Print the lines of the data, starting with the first, up to and including the line where "Replicator program alone" appears.

......

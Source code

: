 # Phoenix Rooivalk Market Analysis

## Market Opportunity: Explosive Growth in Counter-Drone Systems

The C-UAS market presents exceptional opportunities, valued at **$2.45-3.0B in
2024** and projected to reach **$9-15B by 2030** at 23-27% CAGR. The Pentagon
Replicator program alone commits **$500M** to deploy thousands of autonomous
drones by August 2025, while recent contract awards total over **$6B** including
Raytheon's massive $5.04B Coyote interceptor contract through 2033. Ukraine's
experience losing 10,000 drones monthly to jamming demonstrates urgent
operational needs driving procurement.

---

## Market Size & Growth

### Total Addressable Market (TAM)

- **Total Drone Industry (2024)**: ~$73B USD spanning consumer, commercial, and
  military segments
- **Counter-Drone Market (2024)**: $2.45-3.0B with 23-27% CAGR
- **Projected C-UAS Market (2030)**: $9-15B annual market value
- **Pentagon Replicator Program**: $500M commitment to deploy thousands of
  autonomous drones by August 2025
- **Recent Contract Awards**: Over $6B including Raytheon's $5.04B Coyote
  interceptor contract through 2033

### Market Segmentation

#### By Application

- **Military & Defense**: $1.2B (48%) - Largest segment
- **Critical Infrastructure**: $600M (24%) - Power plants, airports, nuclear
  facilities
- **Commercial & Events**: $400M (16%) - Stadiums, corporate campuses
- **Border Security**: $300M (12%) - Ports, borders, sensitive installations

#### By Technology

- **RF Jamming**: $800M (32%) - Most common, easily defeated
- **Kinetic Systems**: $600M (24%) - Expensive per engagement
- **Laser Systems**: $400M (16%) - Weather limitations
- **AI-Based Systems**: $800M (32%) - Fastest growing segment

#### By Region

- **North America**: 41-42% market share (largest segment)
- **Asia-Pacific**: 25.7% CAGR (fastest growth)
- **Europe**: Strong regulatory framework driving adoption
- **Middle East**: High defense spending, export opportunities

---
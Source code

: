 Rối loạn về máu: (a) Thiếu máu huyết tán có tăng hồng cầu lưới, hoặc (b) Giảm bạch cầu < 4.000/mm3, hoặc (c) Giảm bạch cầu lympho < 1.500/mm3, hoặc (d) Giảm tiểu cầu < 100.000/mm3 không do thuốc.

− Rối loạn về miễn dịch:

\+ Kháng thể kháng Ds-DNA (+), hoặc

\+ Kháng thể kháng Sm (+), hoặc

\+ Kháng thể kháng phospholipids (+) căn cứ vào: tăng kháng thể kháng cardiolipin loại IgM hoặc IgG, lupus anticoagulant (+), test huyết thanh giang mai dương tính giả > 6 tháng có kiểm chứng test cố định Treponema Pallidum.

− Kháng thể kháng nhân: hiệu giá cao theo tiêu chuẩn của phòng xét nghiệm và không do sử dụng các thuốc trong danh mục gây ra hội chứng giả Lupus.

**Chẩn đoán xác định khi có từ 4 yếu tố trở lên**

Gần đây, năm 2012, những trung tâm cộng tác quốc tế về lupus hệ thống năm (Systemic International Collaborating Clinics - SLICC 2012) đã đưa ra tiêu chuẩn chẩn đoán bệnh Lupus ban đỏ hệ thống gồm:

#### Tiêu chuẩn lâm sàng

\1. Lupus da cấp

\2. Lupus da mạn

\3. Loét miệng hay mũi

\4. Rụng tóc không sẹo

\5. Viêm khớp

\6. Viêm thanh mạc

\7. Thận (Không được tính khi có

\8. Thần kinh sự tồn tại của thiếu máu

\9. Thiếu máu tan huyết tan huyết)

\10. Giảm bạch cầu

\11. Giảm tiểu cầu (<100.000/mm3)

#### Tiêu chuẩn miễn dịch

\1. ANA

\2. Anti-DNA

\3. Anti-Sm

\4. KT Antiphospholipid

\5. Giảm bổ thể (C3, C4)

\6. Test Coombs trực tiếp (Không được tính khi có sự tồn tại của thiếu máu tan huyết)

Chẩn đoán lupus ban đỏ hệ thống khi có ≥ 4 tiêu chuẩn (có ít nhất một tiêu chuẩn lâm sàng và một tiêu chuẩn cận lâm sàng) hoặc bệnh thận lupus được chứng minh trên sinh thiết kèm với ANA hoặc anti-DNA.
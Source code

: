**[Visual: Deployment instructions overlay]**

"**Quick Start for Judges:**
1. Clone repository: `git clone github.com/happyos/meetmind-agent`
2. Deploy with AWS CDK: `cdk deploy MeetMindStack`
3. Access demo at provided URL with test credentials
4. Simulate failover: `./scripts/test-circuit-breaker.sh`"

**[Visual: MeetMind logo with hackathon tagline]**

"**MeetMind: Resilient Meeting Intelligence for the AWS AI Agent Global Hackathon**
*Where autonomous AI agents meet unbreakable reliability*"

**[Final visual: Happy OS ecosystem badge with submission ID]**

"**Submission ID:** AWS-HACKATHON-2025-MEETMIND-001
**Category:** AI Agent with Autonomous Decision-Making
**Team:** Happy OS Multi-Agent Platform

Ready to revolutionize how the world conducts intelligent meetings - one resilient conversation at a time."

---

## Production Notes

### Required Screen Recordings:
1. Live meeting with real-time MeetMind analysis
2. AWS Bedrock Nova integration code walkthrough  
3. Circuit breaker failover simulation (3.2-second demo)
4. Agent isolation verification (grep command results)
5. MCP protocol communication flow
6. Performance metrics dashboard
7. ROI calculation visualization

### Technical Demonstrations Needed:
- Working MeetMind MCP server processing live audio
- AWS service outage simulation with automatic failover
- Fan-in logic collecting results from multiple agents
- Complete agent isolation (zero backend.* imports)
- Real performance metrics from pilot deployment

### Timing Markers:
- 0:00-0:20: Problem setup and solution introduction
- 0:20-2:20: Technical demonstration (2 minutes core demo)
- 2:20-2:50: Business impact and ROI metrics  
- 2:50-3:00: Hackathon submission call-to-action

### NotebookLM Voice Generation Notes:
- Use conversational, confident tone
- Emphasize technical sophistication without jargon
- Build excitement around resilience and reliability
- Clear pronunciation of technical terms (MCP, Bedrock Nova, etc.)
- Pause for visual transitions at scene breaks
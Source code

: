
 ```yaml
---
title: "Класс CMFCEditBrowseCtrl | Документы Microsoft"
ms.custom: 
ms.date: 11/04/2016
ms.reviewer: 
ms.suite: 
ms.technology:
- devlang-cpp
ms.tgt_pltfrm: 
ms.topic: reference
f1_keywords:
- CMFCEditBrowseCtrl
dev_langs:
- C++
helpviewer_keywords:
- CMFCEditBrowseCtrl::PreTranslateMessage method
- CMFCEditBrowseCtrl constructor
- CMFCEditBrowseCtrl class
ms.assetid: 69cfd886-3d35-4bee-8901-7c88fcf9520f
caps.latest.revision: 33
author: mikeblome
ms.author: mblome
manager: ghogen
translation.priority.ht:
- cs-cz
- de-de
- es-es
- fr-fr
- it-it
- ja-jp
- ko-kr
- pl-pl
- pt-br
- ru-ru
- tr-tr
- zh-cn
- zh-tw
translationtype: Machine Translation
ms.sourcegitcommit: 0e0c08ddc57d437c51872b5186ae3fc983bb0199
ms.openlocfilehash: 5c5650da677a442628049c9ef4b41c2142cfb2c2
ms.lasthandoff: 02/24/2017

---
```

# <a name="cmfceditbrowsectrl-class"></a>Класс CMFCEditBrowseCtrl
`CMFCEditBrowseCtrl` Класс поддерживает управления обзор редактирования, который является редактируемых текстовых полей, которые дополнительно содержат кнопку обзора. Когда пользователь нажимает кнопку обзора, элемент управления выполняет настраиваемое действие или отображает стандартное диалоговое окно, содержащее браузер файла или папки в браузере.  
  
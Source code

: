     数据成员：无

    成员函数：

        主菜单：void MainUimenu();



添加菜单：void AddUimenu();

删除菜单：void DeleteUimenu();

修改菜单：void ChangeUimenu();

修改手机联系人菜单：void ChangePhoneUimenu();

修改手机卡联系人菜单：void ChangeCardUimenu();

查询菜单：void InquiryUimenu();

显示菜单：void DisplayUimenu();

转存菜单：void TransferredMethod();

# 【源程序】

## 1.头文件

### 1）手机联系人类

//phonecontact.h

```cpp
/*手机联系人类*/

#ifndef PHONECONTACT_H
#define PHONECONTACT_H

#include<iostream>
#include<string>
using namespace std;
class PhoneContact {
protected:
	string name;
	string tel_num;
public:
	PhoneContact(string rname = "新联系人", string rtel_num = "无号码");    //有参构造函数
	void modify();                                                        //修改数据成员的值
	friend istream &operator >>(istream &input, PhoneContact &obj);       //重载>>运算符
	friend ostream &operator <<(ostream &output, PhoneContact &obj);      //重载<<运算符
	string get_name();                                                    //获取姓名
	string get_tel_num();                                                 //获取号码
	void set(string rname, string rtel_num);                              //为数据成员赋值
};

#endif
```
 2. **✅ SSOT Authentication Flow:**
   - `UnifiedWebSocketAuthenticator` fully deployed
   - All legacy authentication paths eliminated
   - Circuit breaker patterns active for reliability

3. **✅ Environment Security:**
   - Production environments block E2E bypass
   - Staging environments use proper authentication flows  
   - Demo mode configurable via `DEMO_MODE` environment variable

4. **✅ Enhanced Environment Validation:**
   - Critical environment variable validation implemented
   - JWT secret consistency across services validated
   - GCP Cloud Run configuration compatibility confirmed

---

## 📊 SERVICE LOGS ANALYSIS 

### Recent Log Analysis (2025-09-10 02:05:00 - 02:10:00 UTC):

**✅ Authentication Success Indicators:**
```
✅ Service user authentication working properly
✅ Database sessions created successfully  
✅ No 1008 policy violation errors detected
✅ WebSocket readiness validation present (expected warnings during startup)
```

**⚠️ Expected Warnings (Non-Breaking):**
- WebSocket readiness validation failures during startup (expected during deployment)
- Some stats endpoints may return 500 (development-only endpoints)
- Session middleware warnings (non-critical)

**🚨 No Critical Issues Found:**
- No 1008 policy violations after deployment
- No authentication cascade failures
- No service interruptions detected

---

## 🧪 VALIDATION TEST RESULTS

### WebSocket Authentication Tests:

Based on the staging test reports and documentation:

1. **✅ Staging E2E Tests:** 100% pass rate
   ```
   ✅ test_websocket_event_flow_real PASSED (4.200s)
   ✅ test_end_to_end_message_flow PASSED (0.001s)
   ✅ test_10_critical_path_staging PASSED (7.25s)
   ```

......

• [Response box]
Source code

: # Phoenix Rooivalk Market Analysis

## Market Opportunity: Explosive Growth in Counter-Drone Systems

The C-UAS market presents exceptional opportunities, valued at **$2.45-3.0B in
2024** and projected to reach **$9-15B by 2030** at 23-27% CAGR. The Pentagon
Replicator program alone commits **$500M** to deploy thousands of autonomous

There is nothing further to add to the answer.